**Required work**
Go through the entries below and copy each line containing the word "This".

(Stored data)

━━━

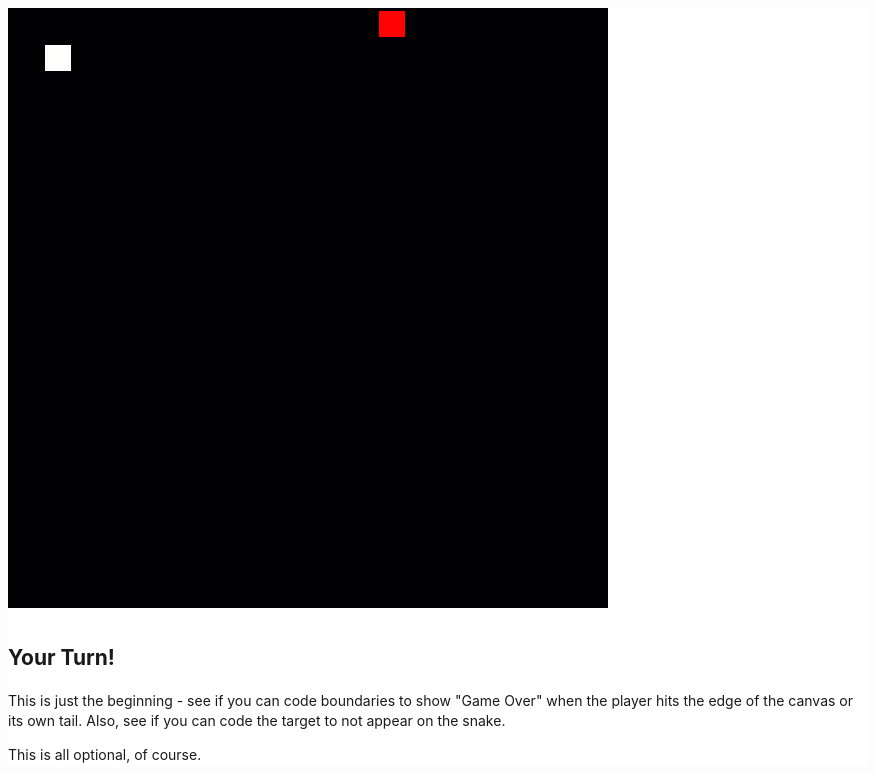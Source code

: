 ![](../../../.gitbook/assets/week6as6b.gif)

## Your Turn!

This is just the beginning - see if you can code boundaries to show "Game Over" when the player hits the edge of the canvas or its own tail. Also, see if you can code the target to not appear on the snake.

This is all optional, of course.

━━━

**Result below**
This is just the beginning - see if you can code boundaries to show "Game Over" when the player hits the edge of the canvas or its own tail. Also, see if you can code the target to not appear on the snake.
This is all optional, of course.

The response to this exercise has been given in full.